[What this task involves]: Repeat exactly, and only, the lines below starting at the line that contains "Ванильная паста/ванилин." and ending at the line that contains "Оставить на холоде часа на 4.", inclusive of both.

[Information]:
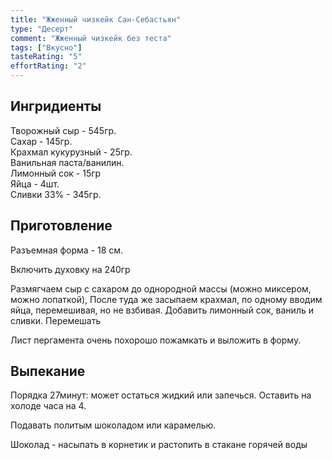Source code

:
 ```yaml
---
title: "Жженный чизкейк Сан-Себастьян"
type: "Десерт"
comment: "Жженный чизкейк без теста"
tags: ["Вкусно"]
tasteRating: "5"
effortRating: "2"
---
```


## Ингридиенты

Творожный сыр - 545гр.    
Сахар - 145гр.    
Крахмал кукурузный - 25гр.    
Ванильная паста/ванилин.    
Лимонный сок - 15гр     
Яйца - 4шт.    
Сливки 33% - 345гр.    

## Приготовление

Разъемная форма - 18 см.

Включить духовку на 240гр

Размягчаем сыр с сахаром до однородной массы (можно миксером, можно лопаткой), После туда же засыпаем крахмал, по одному вводим яйца, перемешивая, но не взбивая. Добавить лимонный сок, ваниль и сливки. Перемешать


Лист пергамента очень похорошо пожамкать и выложить в форму.


## Выпекание

Порядка 27минут: может остаться жидкий или запечься.
Оставить на холоде часа на 4.

Подавать политым шоколадом или карамелью.

Шоколад - насыпать в корнетик и растопить в стакане горячей воды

[Output for this task]:
Ванильная паста/ванилин.    
Лимонный сок - 15гр     
Яйца - 4шт.    
Сливки 33% - 345гр.    

## Приготовление

Разъемная форма - 18 см.

Включить духовку на 240гр

Размягчаем сыр с сахаром до однородной массы (можно миксером, можно лопаткой), После туда же засыпаем крахмал, по одному вводим яйца, перемешивая, но не взбивая. Добавить лимонный сок, ваниль и сливки. Перемешать


Лист пергамента очень похорошо пожамкать и выложить в форму.


## Выпекание

Порядка 27минут: может остаться жидкий или запечься.
Оставить на холоде часа на 4.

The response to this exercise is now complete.